THERE are growing concerns as the Nigerian Purchasing Managers’ Index (PMI) dropped to 50.1 points in June, showing inflation has weighed down business and economic activities to a seven-month low.

Investopedia described PMI as the monthly indicator of economic activity based on a survey.

The monthly PMI index from Stanbic IBTC is a widely used economic indicator that assesses the health of a country’s manufacturing or services sector.

In June, business activity fell to a seven-month low of 50.1 points, easing from 52.1 in May and indicating a broad stagnation in the Nigerian private sector.
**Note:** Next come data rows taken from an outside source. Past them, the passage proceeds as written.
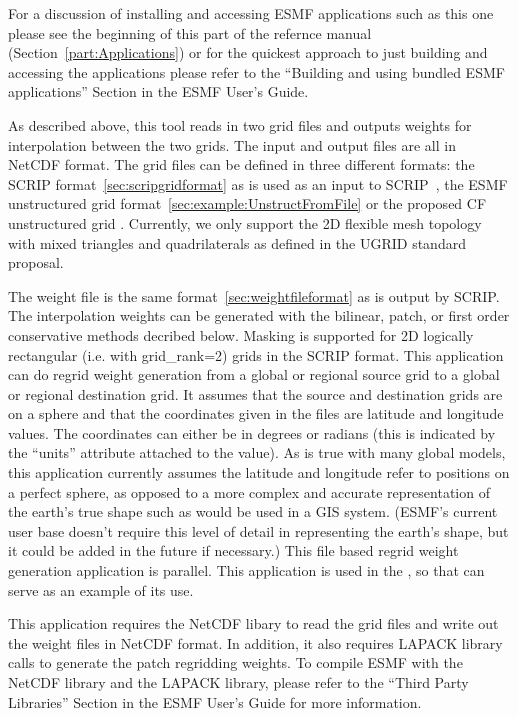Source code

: For a discussion of installing and accessing ESMF applications such as this one please see the beginning of this part of the refernce manual (Section~\ref{part:Applications}) or for the quickest approach to just building and accessing the applications please refer to the ``Building and using bundled ESMF applications'' Section in the ESMF User's Guide.

As described above, this tool reads in
two grid files and outputs weights for interpolation
between the two grids. The input and output files are all in NetCDF format. The grid files can be defined in three
different formats:  the SCRIP format~\ref{sec:scripgridformat} as is used as an input to SCRIP~\cite{ref:SCRIP}, 
the ESMF unstructured grid format~\ref{sec:example:UnstructFromFile} or the proposed CF unstructured grid 
. 
Currently, we only support the 2D flexible mesh topology with mixed triangles and quadrilaterals as defined in the UGRID standard proposal.

The weight file is the same format~\ref{sec:weightfileformat} as is 
output by SCRIP. The interpolation weights can be generated with
the bilinear, patch, or first order conservative methods decribed below. Masking is supported for 2D logically rectangular (i.e. with grid\_rank=2) grids in the SCRIP format. This application 
can do regrid weight generation from a global or regional source grid to a global or regional destination grid.
It assumes that the source and destination grids are on a sphere and that the coordinates given in 
the files are latitude and longitude values. The coordinates can either be in degrees or radians (this is indicated by the ``units'' attribute attached to the value). 
As is true with many global models, this application currently assumes the latitude and longitude refer to positions on a perfect sphere, as opposed to a more complex 
and accurate representation of the earth's true shape such as would be used in a GIS system. (ESMF's current user base doesn't require this level of detail in representing the earth's shape, but it could be added in the future if necessary.)  This file based regrid weight generation application 
is parallel. This application is used in the
, so that can serve as an example of its use.

This application requires the NetCDF libary to read the grid files and write
out the weight files in NetCDF format.  In addition, it also requires LAPACK
library calls to generate the patch regridding weights. To compile ESMF with
the NetCDF library and the LAPACK library, please refer to the ``Third Party
Libraries'' Section in the ESMF User's Guide for more information.

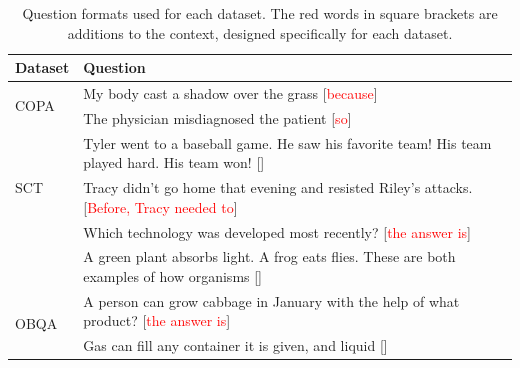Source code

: \begin{table}[h]
    \centering
    \small
    \setlength{\tabcolsep}{2pt} 
    \begin{tabular}{lp{5.9cm}}
    \toprule
    \textbf{Dataset} & \textbf{Question} \\ 
    \midrule
    \multirow{2}{*}{COPA} & My body cast a shadow over the grass [\textcolor{red}{because}] \\
    \hhline{~-}
    & The physician misdiagnosed the patient [\textcolor{red}{so}]\\
    \midrule
    \multirow{3}{*}{SCT} & Tyler went to a baseball game. He saw his favorite team! His team played hard. His team won! []\\
    \midrule
    \multirow{2}{*}{SocialIQa} & Tracy didn't go home that evening and resisted Riley's attacks. [\textcolor{red}{Before, Tracy needed to}]\\
    \midrule
    \multirow{4}{*}{ARC} & Which technology was developed most recently? [\textcolor{red}{the answer is}]\\
    \hhline{~-}
    & A green plant absorbs light. A frog eats flies. These are both examples of how organisms []\\
    \midrule
    \multirow{4}{*}{OBQA} & A person can grow cabbage in January with the help of what product? [\textcolor{red}{the answer is}]\\
    \hhline{~-}
    & Gas can fill any container it is given, and liquid []\\
    \bottomrule
    \end{tabular}
    \caption{Question formats used for each dataset. The red words in square brackets are additions to the context, designed specifically for each dataset.}
    \label{tab:converted_question}
\end{table}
The PMI reading of above 50.0 points signals expansion in business conditions while below 50.0 points a contraction.

Economic analysts believe that the the drop in the PMI may not be unconnected to the hike in interest rates by the Central Bank of Nigeria (CBN) through the MPC meeting which has affected lending to businesses and the overall economy.

The last MPC  meeting held in May saw the rate hiked to 26.25 per cent.

“We have been hiking the rate and it has not solved our problems and it is even suffocating lending to businesses. We must find a wholistic solution to the economy while prioritising lending to businesses and the manufacturing sector at the single-digit interest rate,” an economist, Muktar Muhammed said.

The ICIR can report that in December 2023, the PMI was at 52.7 points, it rose to 54.5 points in January 2024, dropped to 51 points in February and March consecutively, and slightly rose to 51.1 points in April.

The report stated, “June data signaled a broad stagnation of the Nigerian private sector as subdued demand and intense price pressures led to slowdowns in growth of output and new orders. In turn, employment rose only fractionally. There were signs of inflationary pressures picking up, with purchase prices, staff costs, and selling charges all increasing more quickly than in May.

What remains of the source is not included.